§ What is required
Only the number is needed: count the lines below that hold the string "Mentor".

§ Data supplied
....................

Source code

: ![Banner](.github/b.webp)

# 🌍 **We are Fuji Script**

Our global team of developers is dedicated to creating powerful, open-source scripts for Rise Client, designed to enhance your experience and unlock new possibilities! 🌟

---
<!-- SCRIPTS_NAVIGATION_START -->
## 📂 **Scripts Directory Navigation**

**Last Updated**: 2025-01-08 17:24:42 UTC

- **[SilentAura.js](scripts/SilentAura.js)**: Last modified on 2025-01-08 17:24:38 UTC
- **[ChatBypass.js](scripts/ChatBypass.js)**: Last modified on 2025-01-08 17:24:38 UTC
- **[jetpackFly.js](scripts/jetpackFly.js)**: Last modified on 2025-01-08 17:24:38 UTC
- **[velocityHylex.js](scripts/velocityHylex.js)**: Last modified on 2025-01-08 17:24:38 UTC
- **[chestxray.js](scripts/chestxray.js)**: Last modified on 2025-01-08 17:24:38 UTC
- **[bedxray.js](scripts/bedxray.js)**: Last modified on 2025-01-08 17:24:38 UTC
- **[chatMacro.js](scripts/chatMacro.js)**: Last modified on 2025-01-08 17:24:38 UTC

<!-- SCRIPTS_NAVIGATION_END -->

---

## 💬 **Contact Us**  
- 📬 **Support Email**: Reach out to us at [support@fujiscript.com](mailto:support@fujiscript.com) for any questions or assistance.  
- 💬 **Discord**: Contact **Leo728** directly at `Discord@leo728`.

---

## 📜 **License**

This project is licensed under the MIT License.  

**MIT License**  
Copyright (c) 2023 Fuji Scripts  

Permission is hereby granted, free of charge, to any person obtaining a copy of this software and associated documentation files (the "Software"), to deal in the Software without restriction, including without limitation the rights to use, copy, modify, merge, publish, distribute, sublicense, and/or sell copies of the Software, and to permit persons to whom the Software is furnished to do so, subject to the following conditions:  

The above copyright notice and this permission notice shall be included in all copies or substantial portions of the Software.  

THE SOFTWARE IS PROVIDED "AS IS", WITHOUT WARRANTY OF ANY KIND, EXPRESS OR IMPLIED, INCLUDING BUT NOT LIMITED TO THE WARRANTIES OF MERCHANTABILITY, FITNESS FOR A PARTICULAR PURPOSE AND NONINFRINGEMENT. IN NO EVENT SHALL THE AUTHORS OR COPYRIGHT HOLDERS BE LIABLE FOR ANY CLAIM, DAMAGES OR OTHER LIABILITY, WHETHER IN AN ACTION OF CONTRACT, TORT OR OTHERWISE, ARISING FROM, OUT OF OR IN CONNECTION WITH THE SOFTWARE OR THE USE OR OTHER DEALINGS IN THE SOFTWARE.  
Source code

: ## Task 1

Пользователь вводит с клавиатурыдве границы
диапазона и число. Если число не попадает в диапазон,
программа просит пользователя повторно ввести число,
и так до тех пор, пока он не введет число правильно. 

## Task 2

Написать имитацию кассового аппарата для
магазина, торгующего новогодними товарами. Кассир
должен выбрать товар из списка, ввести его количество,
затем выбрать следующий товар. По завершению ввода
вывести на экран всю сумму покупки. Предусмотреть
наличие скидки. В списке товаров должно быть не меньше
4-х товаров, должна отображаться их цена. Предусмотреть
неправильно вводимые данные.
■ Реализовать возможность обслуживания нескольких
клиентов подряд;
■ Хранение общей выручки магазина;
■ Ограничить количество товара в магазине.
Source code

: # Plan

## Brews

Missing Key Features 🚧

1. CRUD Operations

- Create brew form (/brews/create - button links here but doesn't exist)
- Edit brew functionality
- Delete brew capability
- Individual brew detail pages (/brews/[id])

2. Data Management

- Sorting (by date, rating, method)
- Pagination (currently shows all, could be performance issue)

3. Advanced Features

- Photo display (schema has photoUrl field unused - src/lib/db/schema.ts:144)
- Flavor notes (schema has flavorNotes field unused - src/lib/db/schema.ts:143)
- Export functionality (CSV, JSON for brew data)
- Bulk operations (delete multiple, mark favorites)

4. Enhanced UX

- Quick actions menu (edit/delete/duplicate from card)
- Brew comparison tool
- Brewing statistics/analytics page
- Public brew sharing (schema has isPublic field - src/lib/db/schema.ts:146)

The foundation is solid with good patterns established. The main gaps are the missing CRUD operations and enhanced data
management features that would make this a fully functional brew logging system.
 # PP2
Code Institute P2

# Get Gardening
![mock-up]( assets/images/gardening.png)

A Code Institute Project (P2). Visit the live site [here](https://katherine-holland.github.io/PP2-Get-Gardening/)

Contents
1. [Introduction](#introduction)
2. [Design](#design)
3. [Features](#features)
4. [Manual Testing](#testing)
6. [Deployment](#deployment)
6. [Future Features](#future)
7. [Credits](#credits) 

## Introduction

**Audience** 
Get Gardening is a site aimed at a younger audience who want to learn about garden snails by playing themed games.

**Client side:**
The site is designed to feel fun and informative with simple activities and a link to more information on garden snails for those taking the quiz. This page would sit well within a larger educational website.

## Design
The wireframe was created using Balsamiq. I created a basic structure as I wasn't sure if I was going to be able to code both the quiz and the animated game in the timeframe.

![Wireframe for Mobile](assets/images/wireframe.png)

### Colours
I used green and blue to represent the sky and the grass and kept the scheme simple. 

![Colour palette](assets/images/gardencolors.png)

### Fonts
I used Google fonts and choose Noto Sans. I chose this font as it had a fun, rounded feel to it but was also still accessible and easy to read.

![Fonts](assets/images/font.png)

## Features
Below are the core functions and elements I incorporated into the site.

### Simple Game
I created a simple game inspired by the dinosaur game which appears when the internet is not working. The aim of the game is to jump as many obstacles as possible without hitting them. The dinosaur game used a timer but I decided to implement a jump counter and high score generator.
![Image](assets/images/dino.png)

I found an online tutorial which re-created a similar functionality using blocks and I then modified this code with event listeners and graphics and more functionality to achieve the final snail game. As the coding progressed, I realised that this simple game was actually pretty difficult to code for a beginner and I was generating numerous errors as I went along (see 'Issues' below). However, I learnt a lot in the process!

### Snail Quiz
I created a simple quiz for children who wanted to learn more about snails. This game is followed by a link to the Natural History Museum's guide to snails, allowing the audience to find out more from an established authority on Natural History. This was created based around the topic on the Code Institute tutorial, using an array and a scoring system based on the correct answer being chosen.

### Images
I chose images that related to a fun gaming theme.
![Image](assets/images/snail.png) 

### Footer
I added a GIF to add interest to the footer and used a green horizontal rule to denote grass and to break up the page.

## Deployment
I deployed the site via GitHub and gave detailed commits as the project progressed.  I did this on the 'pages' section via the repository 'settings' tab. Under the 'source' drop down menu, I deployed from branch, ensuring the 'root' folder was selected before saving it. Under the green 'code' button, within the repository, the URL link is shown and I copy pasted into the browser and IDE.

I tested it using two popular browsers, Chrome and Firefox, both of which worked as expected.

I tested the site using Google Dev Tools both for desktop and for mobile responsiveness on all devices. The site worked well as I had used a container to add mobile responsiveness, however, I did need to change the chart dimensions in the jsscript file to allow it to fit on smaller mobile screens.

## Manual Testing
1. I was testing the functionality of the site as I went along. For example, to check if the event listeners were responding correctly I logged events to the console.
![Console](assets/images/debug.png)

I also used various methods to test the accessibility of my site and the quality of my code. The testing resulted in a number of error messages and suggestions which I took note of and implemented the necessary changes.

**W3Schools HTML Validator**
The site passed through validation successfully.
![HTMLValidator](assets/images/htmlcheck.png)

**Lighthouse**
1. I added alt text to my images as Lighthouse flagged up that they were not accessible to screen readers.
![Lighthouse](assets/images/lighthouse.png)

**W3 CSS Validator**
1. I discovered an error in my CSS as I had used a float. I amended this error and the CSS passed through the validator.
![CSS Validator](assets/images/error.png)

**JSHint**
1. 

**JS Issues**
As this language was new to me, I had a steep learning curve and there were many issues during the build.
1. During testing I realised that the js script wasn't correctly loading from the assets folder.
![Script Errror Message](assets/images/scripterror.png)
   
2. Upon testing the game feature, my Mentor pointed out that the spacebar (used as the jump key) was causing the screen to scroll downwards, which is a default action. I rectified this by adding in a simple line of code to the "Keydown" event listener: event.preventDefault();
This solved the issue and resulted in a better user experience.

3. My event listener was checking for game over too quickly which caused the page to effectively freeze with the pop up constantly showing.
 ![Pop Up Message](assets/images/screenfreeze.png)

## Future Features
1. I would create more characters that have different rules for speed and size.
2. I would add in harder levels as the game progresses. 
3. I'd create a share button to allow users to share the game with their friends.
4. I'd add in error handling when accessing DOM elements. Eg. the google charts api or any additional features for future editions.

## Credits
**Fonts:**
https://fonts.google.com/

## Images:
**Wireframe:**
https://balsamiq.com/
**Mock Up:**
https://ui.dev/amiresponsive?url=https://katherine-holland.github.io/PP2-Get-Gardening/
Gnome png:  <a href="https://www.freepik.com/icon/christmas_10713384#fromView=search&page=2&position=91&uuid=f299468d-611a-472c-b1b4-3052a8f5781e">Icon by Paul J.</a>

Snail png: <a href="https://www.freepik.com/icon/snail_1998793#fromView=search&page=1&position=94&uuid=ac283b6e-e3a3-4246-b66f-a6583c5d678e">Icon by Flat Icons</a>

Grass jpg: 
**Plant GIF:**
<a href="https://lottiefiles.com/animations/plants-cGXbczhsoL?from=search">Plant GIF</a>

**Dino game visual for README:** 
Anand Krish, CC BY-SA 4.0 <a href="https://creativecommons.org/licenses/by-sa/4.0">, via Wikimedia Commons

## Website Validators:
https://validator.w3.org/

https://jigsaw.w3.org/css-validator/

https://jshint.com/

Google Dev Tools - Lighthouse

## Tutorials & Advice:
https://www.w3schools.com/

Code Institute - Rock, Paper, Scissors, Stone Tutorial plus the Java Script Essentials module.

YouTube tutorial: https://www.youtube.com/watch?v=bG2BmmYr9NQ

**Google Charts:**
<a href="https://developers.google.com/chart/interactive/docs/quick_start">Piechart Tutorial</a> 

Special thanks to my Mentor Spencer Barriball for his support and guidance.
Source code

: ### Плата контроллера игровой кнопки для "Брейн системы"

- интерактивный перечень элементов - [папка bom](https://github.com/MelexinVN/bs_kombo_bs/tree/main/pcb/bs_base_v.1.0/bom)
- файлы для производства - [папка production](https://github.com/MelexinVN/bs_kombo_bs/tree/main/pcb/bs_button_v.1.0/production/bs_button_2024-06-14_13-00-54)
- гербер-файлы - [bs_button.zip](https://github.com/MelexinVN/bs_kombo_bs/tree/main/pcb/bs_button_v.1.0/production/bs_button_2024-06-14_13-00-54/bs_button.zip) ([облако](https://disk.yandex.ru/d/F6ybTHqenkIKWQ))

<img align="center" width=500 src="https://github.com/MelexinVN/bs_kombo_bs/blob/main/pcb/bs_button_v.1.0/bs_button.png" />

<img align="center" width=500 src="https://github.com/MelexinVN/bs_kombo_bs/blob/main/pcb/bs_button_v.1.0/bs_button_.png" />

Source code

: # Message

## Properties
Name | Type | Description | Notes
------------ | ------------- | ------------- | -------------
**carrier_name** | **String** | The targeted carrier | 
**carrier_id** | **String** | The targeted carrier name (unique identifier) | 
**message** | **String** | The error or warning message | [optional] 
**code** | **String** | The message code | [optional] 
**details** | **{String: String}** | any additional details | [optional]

....................

§ Answer space
2